TASK DETAILS:
Your answer should be the exact lines of the data below from the one containing "administration interface." through the one containing "Install the unit"; please include nothing else.

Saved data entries
★ ★ ★ ★ ★
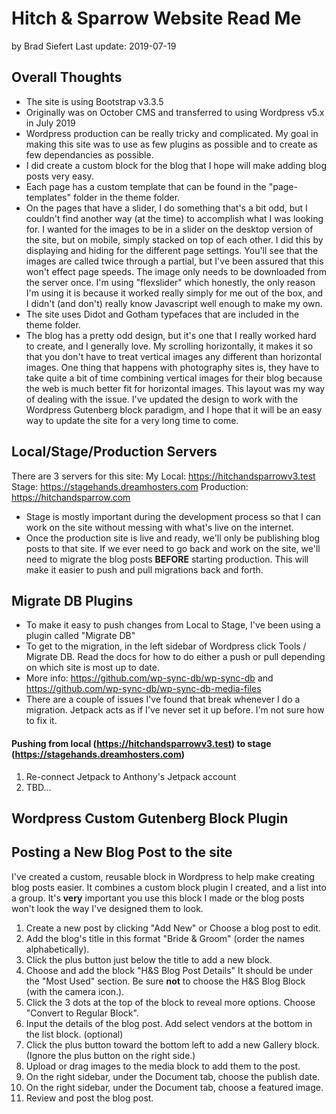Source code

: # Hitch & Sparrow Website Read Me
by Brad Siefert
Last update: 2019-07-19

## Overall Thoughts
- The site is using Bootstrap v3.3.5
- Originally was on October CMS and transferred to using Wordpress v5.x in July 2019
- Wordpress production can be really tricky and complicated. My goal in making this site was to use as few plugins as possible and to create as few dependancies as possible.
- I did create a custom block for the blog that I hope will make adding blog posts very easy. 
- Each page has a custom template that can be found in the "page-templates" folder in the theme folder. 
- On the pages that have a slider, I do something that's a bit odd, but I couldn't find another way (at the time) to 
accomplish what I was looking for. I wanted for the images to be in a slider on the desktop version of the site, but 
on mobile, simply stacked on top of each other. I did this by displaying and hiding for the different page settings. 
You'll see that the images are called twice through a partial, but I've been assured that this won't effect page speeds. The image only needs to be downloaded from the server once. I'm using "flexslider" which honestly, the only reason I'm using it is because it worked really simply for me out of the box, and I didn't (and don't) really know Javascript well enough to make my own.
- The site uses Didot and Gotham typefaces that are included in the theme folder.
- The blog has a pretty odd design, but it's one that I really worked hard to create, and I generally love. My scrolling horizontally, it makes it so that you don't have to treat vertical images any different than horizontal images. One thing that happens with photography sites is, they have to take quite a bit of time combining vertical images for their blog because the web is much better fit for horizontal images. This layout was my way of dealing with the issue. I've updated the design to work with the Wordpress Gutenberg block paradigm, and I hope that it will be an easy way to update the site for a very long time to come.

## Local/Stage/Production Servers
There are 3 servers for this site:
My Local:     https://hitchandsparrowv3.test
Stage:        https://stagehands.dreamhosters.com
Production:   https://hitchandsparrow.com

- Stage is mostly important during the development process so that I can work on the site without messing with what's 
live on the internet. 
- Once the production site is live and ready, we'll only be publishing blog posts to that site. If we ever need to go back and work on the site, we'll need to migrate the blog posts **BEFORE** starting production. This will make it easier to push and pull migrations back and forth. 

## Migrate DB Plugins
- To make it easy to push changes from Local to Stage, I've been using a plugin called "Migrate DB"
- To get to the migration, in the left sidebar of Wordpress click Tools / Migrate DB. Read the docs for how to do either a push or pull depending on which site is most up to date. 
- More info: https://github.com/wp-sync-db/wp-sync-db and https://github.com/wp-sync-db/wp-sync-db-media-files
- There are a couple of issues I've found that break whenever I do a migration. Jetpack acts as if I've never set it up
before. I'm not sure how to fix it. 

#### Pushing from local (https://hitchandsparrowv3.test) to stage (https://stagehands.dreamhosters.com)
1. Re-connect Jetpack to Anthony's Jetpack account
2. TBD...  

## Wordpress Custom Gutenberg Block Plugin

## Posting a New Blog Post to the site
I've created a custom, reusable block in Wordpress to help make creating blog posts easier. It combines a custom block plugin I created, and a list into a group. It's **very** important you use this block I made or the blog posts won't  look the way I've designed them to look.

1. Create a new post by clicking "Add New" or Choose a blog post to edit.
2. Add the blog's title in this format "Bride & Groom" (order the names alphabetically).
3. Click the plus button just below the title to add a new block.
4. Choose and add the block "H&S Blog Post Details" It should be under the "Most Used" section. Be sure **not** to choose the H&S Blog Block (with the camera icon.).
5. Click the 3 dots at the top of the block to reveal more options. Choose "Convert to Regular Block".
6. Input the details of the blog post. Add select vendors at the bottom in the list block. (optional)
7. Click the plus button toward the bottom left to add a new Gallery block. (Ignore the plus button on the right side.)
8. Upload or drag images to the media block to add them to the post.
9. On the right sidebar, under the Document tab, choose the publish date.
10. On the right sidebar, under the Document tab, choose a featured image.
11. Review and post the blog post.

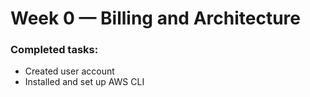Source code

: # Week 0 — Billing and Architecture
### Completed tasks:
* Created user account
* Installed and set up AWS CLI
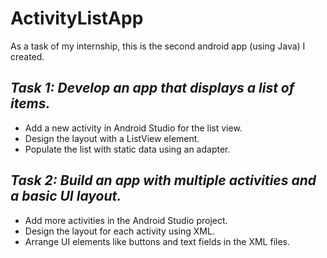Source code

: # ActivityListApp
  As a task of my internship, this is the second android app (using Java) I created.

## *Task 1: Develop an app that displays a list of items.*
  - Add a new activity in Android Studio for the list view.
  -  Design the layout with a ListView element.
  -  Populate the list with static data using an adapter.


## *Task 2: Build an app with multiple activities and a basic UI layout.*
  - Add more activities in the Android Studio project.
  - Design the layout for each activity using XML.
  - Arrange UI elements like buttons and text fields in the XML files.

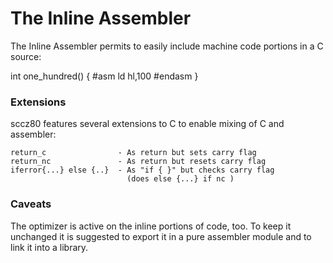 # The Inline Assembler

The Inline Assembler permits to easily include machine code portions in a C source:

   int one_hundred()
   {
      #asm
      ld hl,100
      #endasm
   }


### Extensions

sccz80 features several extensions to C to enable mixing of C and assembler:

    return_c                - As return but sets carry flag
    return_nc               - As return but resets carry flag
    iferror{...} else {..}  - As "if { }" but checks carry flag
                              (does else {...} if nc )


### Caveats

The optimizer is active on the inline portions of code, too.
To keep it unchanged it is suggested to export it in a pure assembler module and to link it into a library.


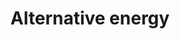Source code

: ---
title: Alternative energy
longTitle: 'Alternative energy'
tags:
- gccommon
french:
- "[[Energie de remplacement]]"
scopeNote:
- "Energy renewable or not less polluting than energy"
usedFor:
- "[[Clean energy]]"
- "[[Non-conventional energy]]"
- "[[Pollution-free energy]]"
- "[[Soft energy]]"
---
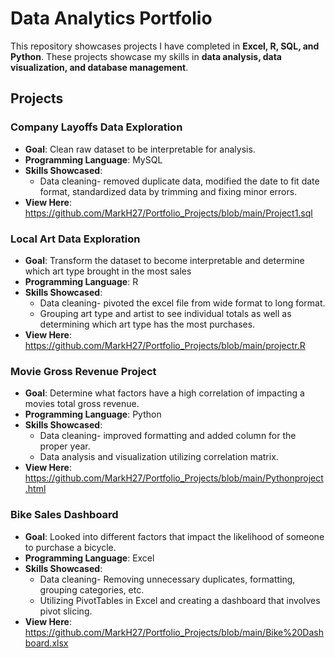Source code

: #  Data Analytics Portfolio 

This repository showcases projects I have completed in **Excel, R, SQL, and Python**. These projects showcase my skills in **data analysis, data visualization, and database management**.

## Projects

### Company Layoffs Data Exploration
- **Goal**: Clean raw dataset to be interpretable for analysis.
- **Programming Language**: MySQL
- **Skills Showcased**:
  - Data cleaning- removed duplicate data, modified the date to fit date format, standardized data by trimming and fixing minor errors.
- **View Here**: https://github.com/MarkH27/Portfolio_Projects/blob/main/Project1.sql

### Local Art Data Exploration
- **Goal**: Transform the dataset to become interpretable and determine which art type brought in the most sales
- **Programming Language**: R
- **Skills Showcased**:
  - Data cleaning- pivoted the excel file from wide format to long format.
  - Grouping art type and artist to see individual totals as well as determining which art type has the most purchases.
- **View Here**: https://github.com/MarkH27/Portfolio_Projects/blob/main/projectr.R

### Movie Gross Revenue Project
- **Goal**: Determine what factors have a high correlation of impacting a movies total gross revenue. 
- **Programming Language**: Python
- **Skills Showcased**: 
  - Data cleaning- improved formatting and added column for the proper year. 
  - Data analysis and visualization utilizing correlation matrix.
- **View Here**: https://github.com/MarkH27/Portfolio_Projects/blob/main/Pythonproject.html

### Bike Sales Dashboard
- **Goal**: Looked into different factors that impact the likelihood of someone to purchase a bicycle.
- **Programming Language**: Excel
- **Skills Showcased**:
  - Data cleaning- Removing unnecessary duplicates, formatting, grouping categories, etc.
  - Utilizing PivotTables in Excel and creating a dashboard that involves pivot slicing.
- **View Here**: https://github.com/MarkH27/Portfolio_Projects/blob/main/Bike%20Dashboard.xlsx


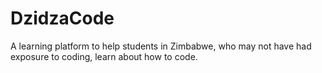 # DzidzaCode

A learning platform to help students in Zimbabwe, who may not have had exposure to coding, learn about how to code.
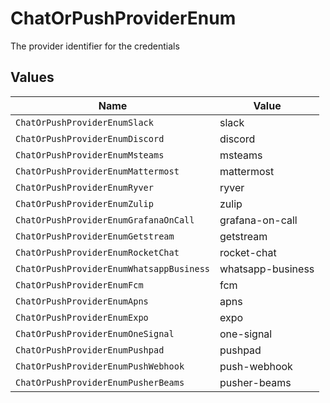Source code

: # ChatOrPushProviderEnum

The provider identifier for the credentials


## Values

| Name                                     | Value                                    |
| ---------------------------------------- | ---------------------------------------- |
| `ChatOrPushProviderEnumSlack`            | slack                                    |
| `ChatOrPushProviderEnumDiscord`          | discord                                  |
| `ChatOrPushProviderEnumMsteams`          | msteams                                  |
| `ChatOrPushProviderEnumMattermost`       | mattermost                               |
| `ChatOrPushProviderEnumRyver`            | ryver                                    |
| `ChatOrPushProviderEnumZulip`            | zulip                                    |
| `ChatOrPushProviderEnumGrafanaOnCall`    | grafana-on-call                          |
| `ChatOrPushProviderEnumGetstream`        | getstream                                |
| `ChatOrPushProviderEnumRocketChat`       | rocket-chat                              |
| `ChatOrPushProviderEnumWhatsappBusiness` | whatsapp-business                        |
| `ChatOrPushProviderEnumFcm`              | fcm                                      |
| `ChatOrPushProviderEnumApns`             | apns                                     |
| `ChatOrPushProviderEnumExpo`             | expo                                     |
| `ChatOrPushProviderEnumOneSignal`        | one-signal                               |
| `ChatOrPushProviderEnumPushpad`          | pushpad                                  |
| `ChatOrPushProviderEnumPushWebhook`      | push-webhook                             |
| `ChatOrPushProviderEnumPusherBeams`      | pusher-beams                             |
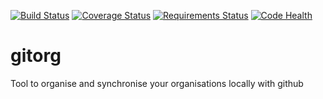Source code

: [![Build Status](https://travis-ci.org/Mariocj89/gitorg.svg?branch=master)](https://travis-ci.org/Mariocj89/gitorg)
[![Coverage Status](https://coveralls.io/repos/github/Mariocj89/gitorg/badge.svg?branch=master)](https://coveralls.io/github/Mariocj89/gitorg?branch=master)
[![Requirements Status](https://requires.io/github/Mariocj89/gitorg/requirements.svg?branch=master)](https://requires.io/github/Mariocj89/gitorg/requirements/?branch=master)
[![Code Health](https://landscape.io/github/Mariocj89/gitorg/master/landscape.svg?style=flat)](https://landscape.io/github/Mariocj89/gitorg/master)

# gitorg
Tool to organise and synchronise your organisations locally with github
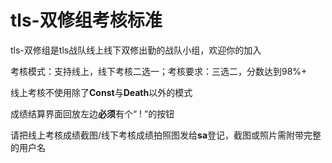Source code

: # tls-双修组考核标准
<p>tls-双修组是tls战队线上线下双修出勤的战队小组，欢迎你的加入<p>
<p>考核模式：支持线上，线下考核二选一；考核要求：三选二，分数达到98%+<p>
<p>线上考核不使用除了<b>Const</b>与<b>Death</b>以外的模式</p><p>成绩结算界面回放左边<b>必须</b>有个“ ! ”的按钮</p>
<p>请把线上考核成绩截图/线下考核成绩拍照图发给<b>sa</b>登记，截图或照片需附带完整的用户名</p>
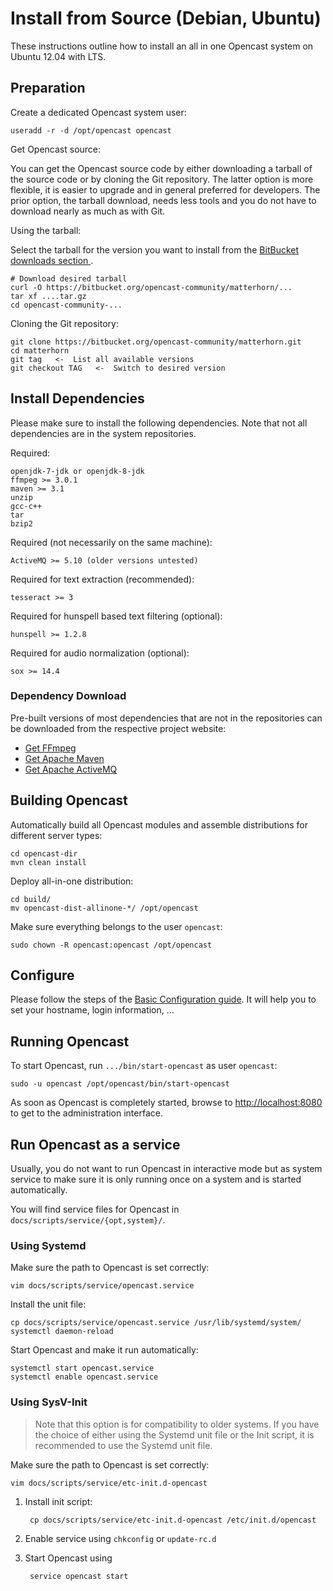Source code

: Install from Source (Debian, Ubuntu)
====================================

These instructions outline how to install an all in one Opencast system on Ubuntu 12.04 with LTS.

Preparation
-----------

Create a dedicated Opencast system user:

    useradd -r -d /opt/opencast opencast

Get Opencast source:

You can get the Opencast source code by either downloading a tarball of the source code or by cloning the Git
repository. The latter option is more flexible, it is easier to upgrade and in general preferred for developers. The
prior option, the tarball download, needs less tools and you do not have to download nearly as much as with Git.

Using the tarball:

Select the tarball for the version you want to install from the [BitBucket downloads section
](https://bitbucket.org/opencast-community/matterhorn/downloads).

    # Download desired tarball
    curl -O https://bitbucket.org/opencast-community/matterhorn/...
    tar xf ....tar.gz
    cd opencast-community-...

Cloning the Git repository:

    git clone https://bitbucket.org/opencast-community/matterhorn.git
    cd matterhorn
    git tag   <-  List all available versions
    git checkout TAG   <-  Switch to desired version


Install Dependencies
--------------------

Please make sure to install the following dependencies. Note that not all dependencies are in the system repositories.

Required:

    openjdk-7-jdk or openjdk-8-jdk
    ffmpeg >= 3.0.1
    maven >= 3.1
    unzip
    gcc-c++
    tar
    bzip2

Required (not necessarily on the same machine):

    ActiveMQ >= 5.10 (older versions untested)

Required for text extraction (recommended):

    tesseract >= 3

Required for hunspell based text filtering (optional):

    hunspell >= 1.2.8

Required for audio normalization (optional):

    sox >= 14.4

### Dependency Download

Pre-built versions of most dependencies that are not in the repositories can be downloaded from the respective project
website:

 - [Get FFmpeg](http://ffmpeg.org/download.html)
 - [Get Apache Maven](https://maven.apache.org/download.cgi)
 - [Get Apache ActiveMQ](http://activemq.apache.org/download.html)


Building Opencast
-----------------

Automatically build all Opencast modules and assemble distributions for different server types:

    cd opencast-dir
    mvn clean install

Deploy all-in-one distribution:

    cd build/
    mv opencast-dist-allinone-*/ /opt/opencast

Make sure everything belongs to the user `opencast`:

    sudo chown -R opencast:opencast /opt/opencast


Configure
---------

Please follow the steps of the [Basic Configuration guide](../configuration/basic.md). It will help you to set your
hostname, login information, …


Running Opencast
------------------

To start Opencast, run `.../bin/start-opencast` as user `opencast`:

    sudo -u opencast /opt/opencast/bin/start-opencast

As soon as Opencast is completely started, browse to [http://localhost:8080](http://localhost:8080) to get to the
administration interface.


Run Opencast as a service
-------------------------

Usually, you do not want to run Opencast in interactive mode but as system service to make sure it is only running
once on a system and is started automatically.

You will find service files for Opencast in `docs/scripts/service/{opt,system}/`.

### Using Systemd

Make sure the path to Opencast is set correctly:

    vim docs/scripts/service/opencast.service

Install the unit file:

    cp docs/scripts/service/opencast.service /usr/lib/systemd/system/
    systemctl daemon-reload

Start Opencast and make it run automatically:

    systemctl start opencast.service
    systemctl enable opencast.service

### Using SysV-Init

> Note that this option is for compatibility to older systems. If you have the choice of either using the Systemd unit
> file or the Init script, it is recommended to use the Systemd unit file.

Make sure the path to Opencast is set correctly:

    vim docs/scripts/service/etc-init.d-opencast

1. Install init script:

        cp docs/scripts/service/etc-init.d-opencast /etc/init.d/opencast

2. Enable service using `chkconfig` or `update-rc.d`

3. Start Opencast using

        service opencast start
★ ★ ★ ★ ★
OUTPUT FOR THIS EXERCISE:
administration interface.


Run Opencast as a service
-------------------------

Usually, you do not want to run Opencast in interactive mode but as system service to make sure it is only running
once on a system and is started automatically.

You will find service files for Opencast in `docs/scripts/service/{opt,system}/`.

### Using Systemd

Make sure the path to Opencast is set correctly:

    vim docs/scripts/service/opencast.service

Install the unit file:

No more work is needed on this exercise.